The skating rink in Forest Park opened in 1957, a gift to the city from Etta Steinberg as a Memorial to her late husband, Mark C Steinberg, an investment broker.
This sort of thing had been going on since the 19th century, when Jewish St. Louisans first began to succeed in their new home.
- Philanthropy and sponsorship of the arts was a big part of how Jews, I won't use the word assimilated, but of how they showed their patriotism and also their gratitude to America.
- [Paul] Aaron Fuller was one of those Jewish American success stories.
He was one of the founding partners of the Sticks Baron Fuller Company, and the Grand Leader department store.
By the 1920s, he was a very, very wealthy man, but he and his partners did not start out with all this, did not start out with mansions, or a store that covered a city block.
This was the much more humble start of the Sticks Baron Fuller story.
Two brothers, Julius and Sigmund Baer, had arrived from Germany, young and alone, but with the name of a relative and a place to go.
Fort Smith, Arkansas.
The relative lent them money to open this store in a nearby small town on the Arkansas river.
- Fort Smith, at that time, was the last outpost before Oklahoma.
Fort Smith was an Army Garrison, and they handled goods, and wagons, and tools for people who were homesteading in Oklahoma, and North Texas, and all that stuff.
They prospered, they worked hard.
Those guys really worked hard.
They slept on the counters at night a lot of times so the store could be open first thing in the morning for some guy who had to come in and get out, and they wanted to be of service.
- [Paul] Aaron Fuller came to America when he was just 14, worked for a while in Chicago, and then he too headed for Arkansas and went into business with Julius and Sigmund Baer.
They bought a store on Fort Smith's main street and called it the Boston Store.
It grew bigger along with the town, and they opened branches, and the partners became relatives when Aaron Fuller married Julius and Sigmund's sister, Frieda.

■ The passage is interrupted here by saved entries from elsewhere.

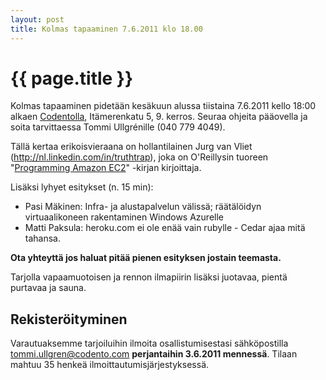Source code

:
 ```yaml
---
layout: post
title: Kolmas tapaaminen 7.6.2011 klo 18.00
---
```


{{ page.title }}
================

Kolmas tapaaminen pidetään kesäkuun alussa tiistaina 7.6.2011 kello 18:00 alkaen <a href="http://www.codento.com/fi/company/arrival.html">Codentolla</a>, Itämerenkatu 5, 9. kerros. Seuraa ohjeita pääovella ja soita tarvittaessa Tommi Ullgrénille (040 779 4049).

Tällä kertaa erikoisvieraana on hollantilainen Jurg van Vliet (http://nl.linkedin.com/in/truthtrap), joka on O'Reillysin tuoreen "<a href="http://oreilly.com/catalog/0636920013228">Programming Amazon EC2</a>" -kirjan kirjoittaja.

Lisäksi lyhyet esitykset (n. 15 min): 
 
 - Pasi Mäkinen: Infra- ja alustapalvelun välissä; räätälöidyn virtuaalikoneen rakentaminen Windows Azurelle
 - Matti Paksula: heroku.com ei ole enää vain rubylle - Cedar ajaa mitä tahansa. 
 
<b>Ota yhteyttä jos haluat pitää pienen esityksen jostain teemasta.</b>
 
Tarjolla vapaamuotoisen ja rennon ilmapiirin lisäksi juotavaa, pientä purtavaa ja sauna.

<h2>Rekisteröityminen</h2>

Varautuaksemme tarjoiluihin ilmoita osallistumisestasi sähköpostilla <a href="mailto:tommi.ullgren@codento.com">tommi.ullgren@codento.com</a> <b>perjantaihin 3.6.2011 mennessä</b>. Tilaan mahtuu 35 henkeä ilmoittautumisjärjestyksessä.
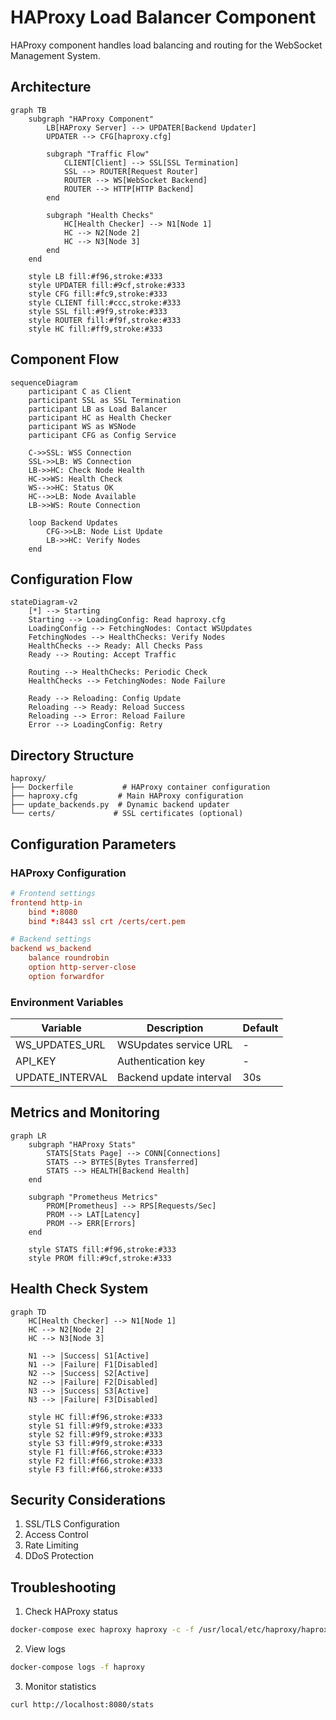 # HAProxy Load Balancer Component

HAProxy component handles load balancing and routing for the WebSocket Management System.

## Architecture

```mermaid
graph TB
    subgraph "HAProxy Component"
        LB[HAProxy Server] --> UPDATER[Backend Updater]
        UPDATER --> CFG[haproxy.cfg]
        
        subgraph "Traffic Flow"
            CLIENT[Client] --> SSL[SSL Termination]
            SSL --> ROUTER[Request Router]
            ROUTER --> WS[WebSocket Backend]
            ROUTER --> HTTP[HTTP Backend]
        end
        
        subgraph "Health Checks"
            HC[Health Checker] --> N1[Node 1]
            HC --> N2[Node 2]
            HC --> N3[Node 3]
        end
    end
    
    style LB fill:#f96,stroke:#333
    style UPDATER fill:#9cf,stroke:#333
    style CFG fill:#fc9,stroke:#333
    style CLIENT fill:#ccc,stroke:#333
    style SSL fill:#9f9,stroke:#333
    style ROUTER fill:#f9f,stroke:#333
    style HC fill:#ff9,stroke:#333
```

## Component Flow

```mermaid
sequenceDiagram
    participant C as Client
    participant SSL as SSL Termination
    participant LB as Load Balancer
    participant HC as Health Checker
    participant WS as WSNode
    participant CFG as Config Service

    C->>SSL: WSS Connection
    SSL->>LB: WS Connection
    LB->>HC: Check Node Health
    HC->>WS: Health Check
    WS-->>HC: Status OK
    HC-->>LB: Node Available
    LB->>WS: Route Connection
    
    loop Backend Updates
        CFG->>LB: Node List Update
        LB->>HC: Verify Nodes
    end
```

## Configuration Flow

```mermaid
stateDiagram-v2
    [*] --> Starting
    Starting --> LoadingConfig: Read haproxy.cfg
    LoadingConfig --> FetchingNodes: Contact WSUpdates
    FetchingNodes --> HealthChecks: Verify Nodes
    HealthChecks --> Ready: All Checks Pass
    Ready --> Routing: Accept Traffic
    
    Routing --> HealthChecks: Periodic Check
    HealthChecks --> FetchingNodes: Node Failure
    
    Ready --> Reloading: Config Update
    Reloading --> Ready: Reload Success
    Reloading --> Error: Reload Failure
    Error --> LoadingConfig: Retry
```

## Directory Structure

```
haproxy/
├── Dockerfile           # HAProxy container configuration
├── haproxy.cfg         # Main HAProxy configuration
├── update_backends.py  # Dynamic backend updater
└── certs/             # SSL certificates (optional)
```

## Configuration Parameters

### HAProxy Configuration

```conf
# Frontend settings
frontend http-in
    bind *:8080
    bind *:8443 ssl crt /certs/cert.pem

# Backend settings
backend ws_backend
    balance roundrobin
    option http-server-close
    option forwardfor
```

### Environment Variables

| Variable | Description | Default |
|----------|-------------|---------|
| WS_UPDATES_URL | WSUpdates service URL | - |
| API_KEY | Authentication key | - |
| UPDATE_INTERVAL | Backend update interval | 30s |

## Metrics and Monitoring

```mermaid
graph LR
    subgraph "HAProxy Stats"
        STATS[Stats Page] --> CONN[Connections]
        STATS --> BYTES[Bytes Transferred]
        STATS --> HEALTH[Backend Health]
    end
    
    subgraph "Prometheus Metrics"
        PROM[Prometheus] --> RPS[Requests/Sec]
        PROM --> LAT[Latency]
        PROM --> ERR[Errors]
    end
    
    style STATS fill:#f96,stroke:#333
    style PROM fill:#9cf,stroke:#333
```

## Health Check System

```mermaid
graph TD
    HC[Health Checker] --> N1[Node 1]
    HC --> N2[Node 2]
    HC --> N3[Node 3]
    
    N1 --> |Success| S1[Active]
    N1 --> |Failure| F1[Disabled]
    N2 --> |Success| S2[Active]
    N2 --> |Failure| F2[Disabled]
    N3 --> |Success| S3[Active]
    N3 --> |Failure| F3[Disabled]
    
    style HC fill:#f96,stroke:#333
    style S1 fill:#9f9,stroke:#333
    style S2 fill:#9f9,stroke:#333
    style S3 fill:#9f9,stroke:#333
    style F1 fill:#f66,stroke:#333
    style F2 fill:#f66,stroke:#333
    style F3 fill:#f66,stroke:#333
```

## Security Considerations

1. SSL/TLS Configuration
2. Access Control
3. Rate Limiting
4. DDoS Protection

## Troubleshooting

1. Check HAProxy status
```bash
docker-compose exec haproxy haproxy -c -f /usr/local/etc/haproxy/haproxy.cfg
```

2. View logs
```bash
docker-compose logs -f haproxy
```

3. Monitor statistics
```bash
curl http://localhost:8080/stats
```
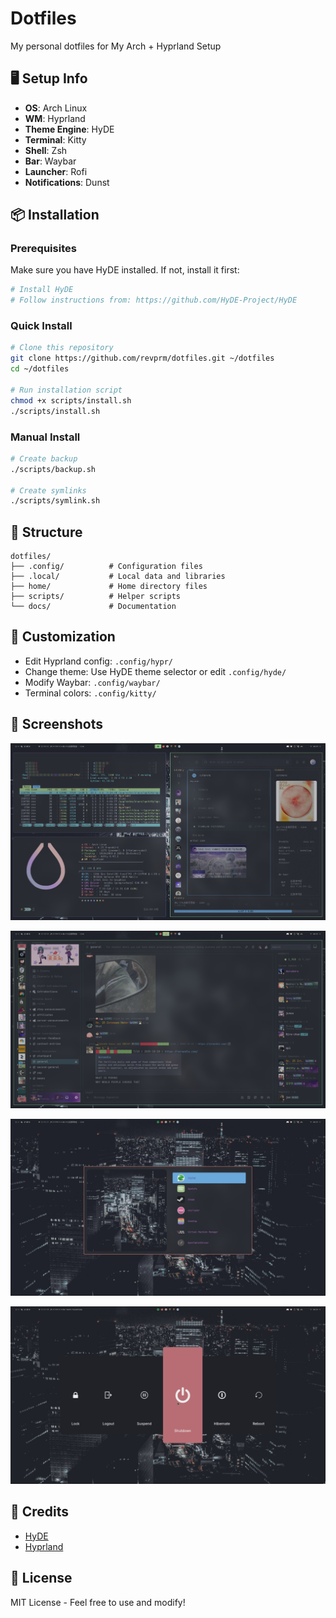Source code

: # Dotfiles

My personal dotfiles for My Arch + Hyprland Setup

## 🖥️ Setup Info

- **OS**: Arch Linux
- **WM**: Hyprland
- **Theme Engine**: HyDE
- **Terminal**: Kitty
- **Shell**: Zsh
- **Bar**: Waybar
- **Launcher**: Rofi
- **Notifications**: Dunst

## 📦 Installation

### Prerequisites

Make sure you have HyDE installed. If not, install it first:
```bash
# Install HyDE
# Follow instructions from: https://github.com/HyDE-Project/HyDE
```

### Quick Install

```bash
# Clone this repository
git clone https://github.com/revprm/dotfiles.git ~/dotfiles
cd ~/dotfiles

# Run installation script
chmod +x scripts/install.sh
./scripts/install.sh
```

### Manual Install

```bash
# Create backup
./scripts/backup.sh

# Create symlinks
./scripts/symlink.sh
```

## 📁 Structure

```
dotfiles/
├── .config/          # Configuration files
├── .local/           # Local data and libraries
├── home/             # Home directory files
├── scripts/          # Helper scripts
└── docs/             # Documentation
```

## 🎨 Customization

- Edit Hyprland config: `.config/hypr/`
- Change theme: Use HyDE theme selector or edit `.config/hyde/`
- Modify Waybar: `.config/waybar/`
- Terminal colors: `.config/kitty/`

## 📸 Screenshots

![tiling](images/251020_12h30m19s_screenshot.png)

![discord](images/251020_12h30m57s_screenshot.png)

![rofi](images/251020_12h31m14s_screenshot.png)

![lock](images/251020_12h31m58s_screenshot.png)


## 🙏 Credits

- [HyDE](https://github.com/HyDE-Project/HyDE)
- [Hyprland](https://hyprland.org/)

## 📝 License

MIT License - Feel free to use and modify!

- They often married the sisters or cousins of their business partners, and that's how business connections got established.
And the Jewish, the early Jewish economy in America was much reliant on family ties, and on more general Jewish connections.
- [Paul] Towns like Fort Smith weren't really isolated outposts.
They were ties to bigger cities, the manufacturing, distribution, and banking centers.
And for much of the south and the west, that center was St. Louis, the kind of place that drew ambitious men.
(horn beeping) This, the late 1800's and early 1900's, was the age of the hustling and bustling downtown.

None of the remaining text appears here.